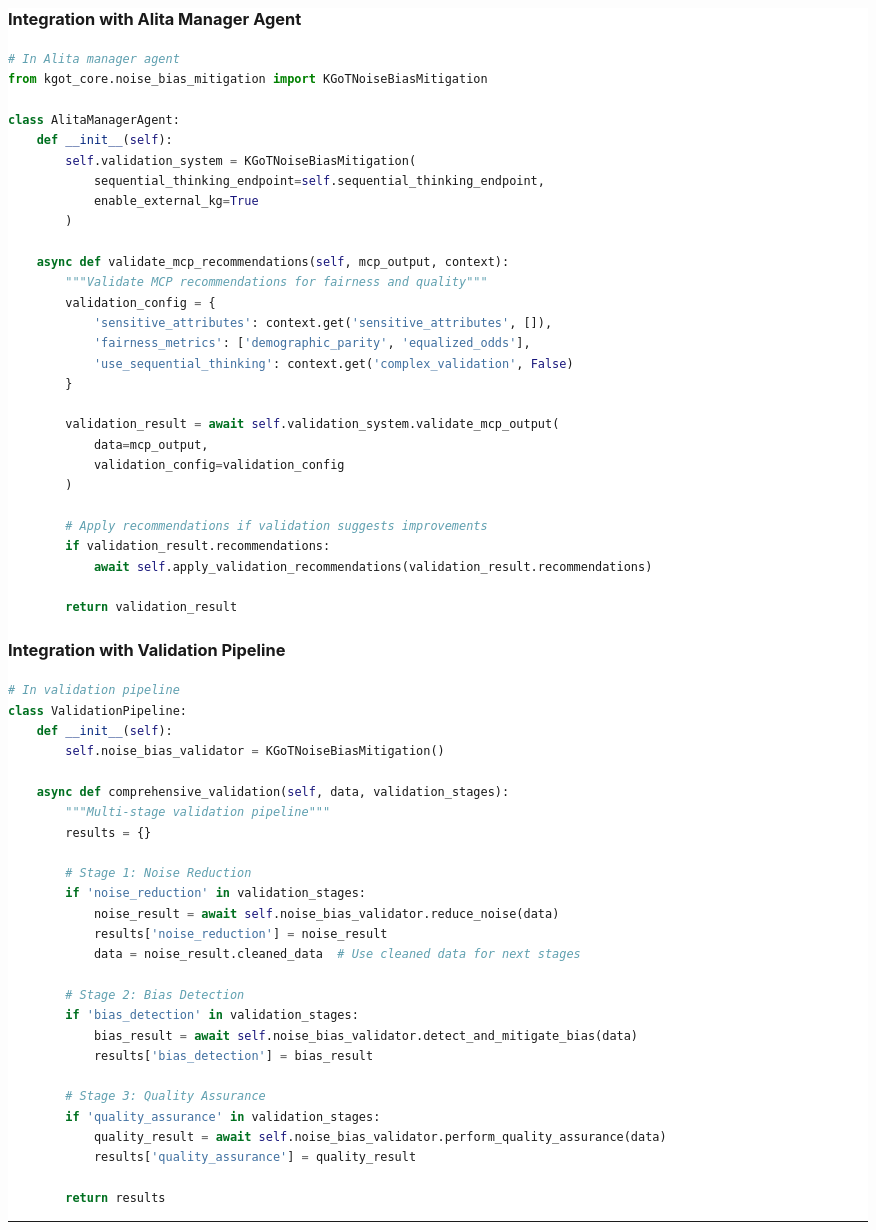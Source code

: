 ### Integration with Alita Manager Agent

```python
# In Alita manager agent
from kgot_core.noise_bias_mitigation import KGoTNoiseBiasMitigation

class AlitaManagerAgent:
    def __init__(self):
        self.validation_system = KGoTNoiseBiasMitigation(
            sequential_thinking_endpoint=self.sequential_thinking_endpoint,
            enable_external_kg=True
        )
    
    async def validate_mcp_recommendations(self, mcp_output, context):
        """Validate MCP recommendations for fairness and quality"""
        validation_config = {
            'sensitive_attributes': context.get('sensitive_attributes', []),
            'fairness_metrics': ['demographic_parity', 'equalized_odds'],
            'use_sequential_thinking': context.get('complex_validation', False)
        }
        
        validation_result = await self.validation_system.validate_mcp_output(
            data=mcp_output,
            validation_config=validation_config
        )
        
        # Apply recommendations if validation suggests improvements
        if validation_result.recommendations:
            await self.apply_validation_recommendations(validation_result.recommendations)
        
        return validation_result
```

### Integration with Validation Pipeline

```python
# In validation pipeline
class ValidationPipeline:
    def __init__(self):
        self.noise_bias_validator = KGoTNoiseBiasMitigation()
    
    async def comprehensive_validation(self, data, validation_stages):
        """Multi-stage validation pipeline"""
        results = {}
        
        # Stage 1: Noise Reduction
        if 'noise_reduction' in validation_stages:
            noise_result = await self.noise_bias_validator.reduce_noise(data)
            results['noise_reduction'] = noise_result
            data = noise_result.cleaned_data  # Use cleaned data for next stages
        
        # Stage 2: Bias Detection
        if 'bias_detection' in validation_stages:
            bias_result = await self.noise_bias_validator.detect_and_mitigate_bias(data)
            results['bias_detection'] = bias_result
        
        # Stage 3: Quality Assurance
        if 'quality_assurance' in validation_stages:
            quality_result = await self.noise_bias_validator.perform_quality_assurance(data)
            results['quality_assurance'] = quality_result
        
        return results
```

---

▬▬▬▬▬▬

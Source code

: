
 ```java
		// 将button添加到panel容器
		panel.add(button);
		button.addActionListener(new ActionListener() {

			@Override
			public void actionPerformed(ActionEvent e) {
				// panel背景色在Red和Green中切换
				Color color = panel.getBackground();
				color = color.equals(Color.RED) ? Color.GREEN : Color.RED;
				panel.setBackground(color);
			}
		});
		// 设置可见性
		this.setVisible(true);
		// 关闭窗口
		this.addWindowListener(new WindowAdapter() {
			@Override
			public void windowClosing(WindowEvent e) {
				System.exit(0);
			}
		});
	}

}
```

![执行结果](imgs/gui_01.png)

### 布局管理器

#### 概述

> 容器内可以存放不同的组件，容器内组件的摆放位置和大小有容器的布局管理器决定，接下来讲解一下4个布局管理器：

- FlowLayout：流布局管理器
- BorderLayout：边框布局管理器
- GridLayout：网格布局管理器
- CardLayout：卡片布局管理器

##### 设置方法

▬▬▬▬▬▬

* **Try it**
Each line of the data that contains "Integration" should be counted; please give only the number.

* **Answer box**
2